Fig 2. Var transcription profiles of parasites from infected volunteers 1–2 days before parasites were microscopically detectable.

(A) Heat map showing the individual var gene expression profiles for samples obtained from volunteers one or two days before parasites were present in the thick blood smear. To correct for individual differences in the overall var expression levels, the expression for each var gene was normalized against the total var expression in each sample. Expression is ranked by mean expression obtained from “day of patent infection” samples (see Fig 1A). The color scale indicates the relative expression levels with red representing values above the median, blue representing values below the median, and white representing median. Grey means not detected. (B) Relative gene expression is shown in a dot plot for the volunteer samples one time point before thick blood smear positivity (n = 8). Gene IDs of var genes and controls are indicated on the x-axis, var gene groups are indicated above the graph. (C) The distribution of var transcripts according to var group affiliation in the volunteer samples 1–2 days before parasites were detected in the thick blood smear is displayed by summarization of the total var gene expression and calculation of the proportion for each var group. The genomic proportion of each var gene group is indicated after the color code. (D) The pairwise Spearman’s rank correlation heat map demonstrates a positive correlation between the expression profiles on the day of first microscopically detectable parasitemia and 1–2 days before in the same volunteer and between volunteer samples.

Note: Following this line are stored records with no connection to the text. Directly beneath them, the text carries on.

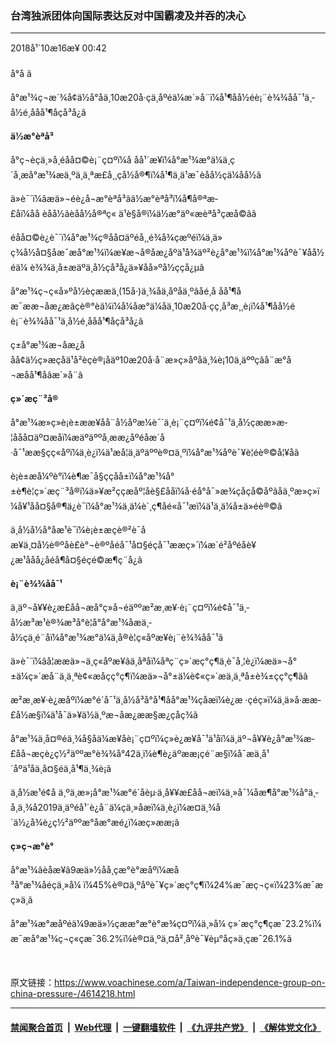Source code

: ### 台湾独派团体向国际表达反对中国霸凌及并吞的决心 
------------------------

<div class="published">
 <span class="date" title="ä¸­å½æ¶é´">
  <time datetime="2018-10-16T00:42:02+08:00">
   2018å¹´10æ16æ¥ 00:42
  </time>
 </span>
</div>
<br/>
<div class="wsw">
 <span class="dateline">
  å°å â
 </span>
 <p>
  å°æ¹¾ç¬æ´¾å¢ä½å°åä¸10æ20å·çä¸åºéä¼æ´»å¨ï¼å¹¶åå½éè¡¨è¾¾åå¯¹ä¸­å½é¸ååå¹¶åçå³å¿ã
 </p>
 <div class="wsw__embed">
 </div>
 <p>
  <strong>
   ä½æ°èªå³
  </strong>
 </p>
 <p>
  å°ç¬èçä¸»å¸­éåå¤©è¡¨ç¤ºï¼å åå¹´æ¥ï¼å°æ¹¾æ°ä¼ä¸ç´å¸æå°æ¹¾æä¸ºä¸ä¸ªæ­£å¸¸çå½å®¶ï¼å¹¶ä¸ä¹æ¯èåå½çä¼åå½ã
 </p>
 <p>
  ä»è¯´ï¼âæä»¬éè¿å¬æ°èªå³ãä½æ°èªå³ï¼å¶å®ªæ­£åï¼åå èåå½ãèåå½å®ªç« ä¹è§å®ï¼ä½æ°äº«æèªå³çæå©ãâ
 </p>
 <p>
  éåå¤©è¿è¯´ï¼å°æ¹¾ç®åå¤äºéå¸¸é¾å¾çæºéï¼ä¸ä»ç¾å½å¤§åæ¯æå°æ¹¾ï¼æ¥æ¬å®åæ¿åºä¹å¾äº²è¿å°æ¹¾ï¼å°æ¹¾åºè¯¥åå½éä¼ è¾¾ä¸å±æäºä¸­å½çå³å¿ä»¥åå»ºå½ççå¿µã
 </p>
 <p>
  å°æ¹¾ç¬ç«å»ºå½èçææä¸(15å·)ä¸¾åä¸åºåä¸ºâåé¸å åå¹¶å æ¯ææ¬åæ¿æâçè®°èä¼ï¼å¼åæ°ä¼åä¸10æ20å·çç¸å³æ¸¸è¡ï¼å¹¶åå½éè¡¨è¾¾åå¯¹ä¸­å½é¸ååå¹¶åçå³å¿ã
 </p>
 <p>
  ç±å°æ¹¾æ¬åæ¿ååå¢ä½ç»æçåä¹å²èçè®¡åäº10æ20å·å¨æ»ç»åºåä¸¾è¡10ä¸äººçâå¨æ°å¬æåå¹¶åâæ´»å¨ã
 </p>
 <p>
  <strong>
   ç»´æç¨³å®
  </strong>
 </p>
 <p>
  å°æ¹¾æ»ç»è¡è±ææ¥åå¨å½åºæ¼è¯´ä¸­è¡¨ç¤ºï¼é¢å¯¹ä¸­å½çææ»æ­¦ååå¤äº¤æåï¼æäºäººå¸ææ¿åºéåæ´å·å¯¹ææ§çç«åºï¼ä¸è¿ï¼ä¹æå¦ä¸äºäººè®¤ä¸ºï¼å°æ¹¾åºè¯¥è¦éè®©å¦¥åã
 </p>
 <p>
  è¡è±æå¼ºè°ï¼è¶æ¯å§ççåå±ï¼å°æ¹¾å°±è¶è¦ç»´æç¨³å®ï¼ä»¥æ²ççæåº¦åè§£ååï¼å·éå°å¯»æ¾çå­çå©åºãåä¸ºæ»ç»ï¼å¥¹åå¤§å®¶ä¿è¯ï¼å°æ¹¾ä¸ä¼è´¸ç¶åé«å¯¹æï¼ä¹ä¸ä¼å±ä»éè®©ã
 </p>
 <p>
  ä¸­å½å½å°åæ¹è¯ï¼è¡è±æçè®²è¯åæ¥ä¸¤å½è®ºåè£è°¬è®ºåéå¯¹å¤§éçå¯¹ææç»´ï¼æ´é²åºéåè¥¿æ¹ååå¿åéå¶å¤§éçé©æ¶ç¨å¿ã
 </p>
 <p>
  <strong>
   è¡¨è¾¾åå¯¹
  </strong>
 </p>
 <p>
  ä¸äº¬å¥¥è¿æ­£åå¬æå°ç»å¬éäººæ²æ¸æ¥·è¡¨ç¤ºï¼é¢å¯¹ä¸­å½æ³æ¹è®¾æ³å°è¦å°å°æ¹¾åæä¸­å½çä¸é¨åï¼å°æ¹¾æ°ä¼ä¸å®è¦ç«åºæ¥è¡¨è¾¾åå¯¹ã
 </p>
 <p>
  ä»è¯´ï¼âå¦ææä»¬ä¸ç«åºæ¥ãä¸åªåï¼åªç¨ç»´æç°ç¶ä¸è¯­å¸¦è¿ï¼æä»¬å°±ä¼ç»´æå¨ä¸ä¸ªè¢«æåçç°ç¶ï¼æä»¬å°±ä¼è¢«ç»´æä¸ä¸ªå±è¾±çç°ç¶ãâ
 </p>
 <p>
  æ²æ¸æ¥·è¿æåºï¼æ°é´å¯¹ä¸­å½å³å°å¹¶åå°æ¹¾çåæï¼è¿æ ·çéç»ï¼ä¸ä»å·ææ­£å½æ§ï¼ä¹å¯ä»¥ä½ä¸ºæ¬åæ¿ææ§æ¿çåç¾ã
 </p>
 <p>
  å°æ¹¾ä¸­å¤®éä¸¾å§åä¼æ¥åè¡¨ç¤ºï¼ç»è¿æ¥å¯¹ä¹åï¼ä¸äº¬å¥¥è¿å°æ¹¾æ­£åå¬æçè¿ç½²äººæ°è¾¾å°42ä¸ï¼è¶è¿äºææ¡çé¨æ§ï¼å¯æä¸å¹´åºä¹åä¸å¤§éä¸å¹¶ä¸¾è¡ã
 </p>
 <p>
  ä¸­å½æ¹é¢å ä¸ºä¸æ»¡å°æ¹¾æ°é´åèµ·ä¸å¥¥æ­£åå¬æï¼ä¸»å¯¼åæ¶å°æ¹¾å°ä¸­å¸ä¸¾å2019ä¸äºéå¹´è¿å¨ä¼çä¸»åæï¼ä¸è¿ï¼æ­¤ä¸¾å´ä½¿å¾è¿ç½²äººæ°åæ°æé¿ï¼æç»ææ¡ã
 </p>
 <p>
  <strong>
   ç»ç¬æ°è°
  </strong>
 </p>
 <p>
  å°æ¹¾âèåæ¥â9æä»½åå¸çæ°è°æåºï¼æå³å°æ¹¾åéçä¸»å¼ ï¼45%è®¤ä¸ºåºè¯¥ç»´æç°ç¶ï¼24%æ¯æç¬ç«ï¼23%æ¯æç»ä¸ã
 </p>
 <p>
  å°æ¹¾æ°æåºéä¼9æä»½çææ°æ°è°æ¾ç¤ºï¼ä¸»å¼ ç»´æç°ç¶çæ¯23.2%ï¼æ¯æå°æ¹¾ç¬ç«çæ¯36.2%ï¼è®¤ä¸ºä¸¤å²¸åºè¯¥èµ°åç»ä¸çæ¯26.1%ã
 </p>
 <p>
  <br/>
 </p>
</div>

原文链接：https://www.voachinese.com/a/Taiwan-independence-group-on-china-pressure-/4614218.html


------------------------
#### [禁闻聚合首页](https://github.com/gfw-breaker/banned-news/blob/master/README.md) &nbsp;|&nbsp; [Web代理](https://github.com/gfw-breaker/open-proxy/blob/master/README.md) &nbsp;|&nbsp;  [一键翻墙软件](https://github.com/gfw-breaker/nogfw/blob/master/README.md) &nbsp;|&nbsp; [《九评共产党》](https://github.com/gfw-breaker/9ping.md/blob/master/README.md#九评之一评共产党是什么) &nbsp;|&nbsp; [《解体党文化》](https://github.com/gfw-breaker/jtdwh.md/blob/master/README.md#绪论)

Fig 3. Var transcription profiles of parental parasite lines used for volunteer infection.

(A) The gene expression of each var gene and control genes relative to sbp1 expression is shown in dot plots for the pre-mosquito Master Cell Bank (MCB) parasite line. Each point represents values observed per test generation for the MCB samples taken from two independently thawed parasite stocks after 6, 8 and 21 parasite generations, respectively (n = 6). The median expression per var gene is shown, housekeeping genes used as controls, var gene names and groups are indicated. (B) The MCB cell line exclusively expresses the group E var2csa gene as shown by the proportion of var transcripts according to var group affiliation. The genomic proportion of each var gene group is indicated after the color code.

Fig 4. Modification of var transcription by mosquito transmission.

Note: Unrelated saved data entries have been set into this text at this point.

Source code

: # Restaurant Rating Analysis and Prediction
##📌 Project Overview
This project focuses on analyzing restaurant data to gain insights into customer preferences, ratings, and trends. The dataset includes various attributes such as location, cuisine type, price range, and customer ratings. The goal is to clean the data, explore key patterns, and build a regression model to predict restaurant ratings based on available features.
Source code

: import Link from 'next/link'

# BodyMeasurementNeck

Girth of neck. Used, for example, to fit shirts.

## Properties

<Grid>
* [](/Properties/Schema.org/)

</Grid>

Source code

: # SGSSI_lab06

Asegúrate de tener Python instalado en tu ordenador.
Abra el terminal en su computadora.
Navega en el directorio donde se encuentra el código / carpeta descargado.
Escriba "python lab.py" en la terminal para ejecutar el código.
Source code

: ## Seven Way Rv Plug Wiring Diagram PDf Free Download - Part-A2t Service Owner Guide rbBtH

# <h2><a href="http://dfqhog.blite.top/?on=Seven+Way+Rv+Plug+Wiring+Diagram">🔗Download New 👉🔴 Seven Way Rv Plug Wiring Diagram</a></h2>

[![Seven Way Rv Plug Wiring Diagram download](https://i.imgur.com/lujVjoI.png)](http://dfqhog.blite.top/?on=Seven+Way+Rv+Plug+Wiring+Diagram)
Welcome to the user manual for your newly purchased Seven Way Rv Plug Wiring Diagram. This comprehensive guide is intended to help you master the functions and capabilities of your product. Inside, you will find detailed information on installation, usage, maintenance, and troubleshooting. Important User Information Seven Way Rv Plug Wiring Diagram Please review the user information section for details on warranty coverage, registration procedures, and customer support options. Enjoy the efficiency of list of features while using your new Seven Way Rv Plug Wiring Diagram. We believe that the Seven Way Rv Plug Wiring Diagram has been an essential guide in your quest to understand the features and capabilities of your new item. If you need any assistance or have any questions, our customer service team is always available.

(A) The rate difference of the median expression for each individual var variant and the housekeeping controls shows the overexpression of the entire var gene family in vivo with exception of the var2csa gene PFL0030c in comparison to the parental Master Cell Bank (MCB) parasite line. Each point reflects the median for the volunteer samples at the day of patent infection (n = 18) divided by the median observed for the parasite generations 6, 8 and 21 from two vials of the MCB cell line (n = 6). Housekeeping genes used as controls, var gene names and groups are indicated. (B) Differences in gene expression on group level between the pre-mosquito MCB parasite lines and parasites recovered from the infected volunteers (VOL) at the day of patent infection determined by thick blood smear are displayed as group median with interquartile range (IQR). Significant differences in distributions between MCB and VOL series were tested via a Wilcoxon rank-sum test using a Bonferroni corrected significance level. The graph contains a scale brake at the y-axis to account for the huge variability in the gene expressions. Group affiliations are indicated above the graph. Red (A), orange (A, subfamily var3), dark red (A, subfamily var1), purple (B/A), blue (B), turquoise (B/C), green (C) and yellow (E).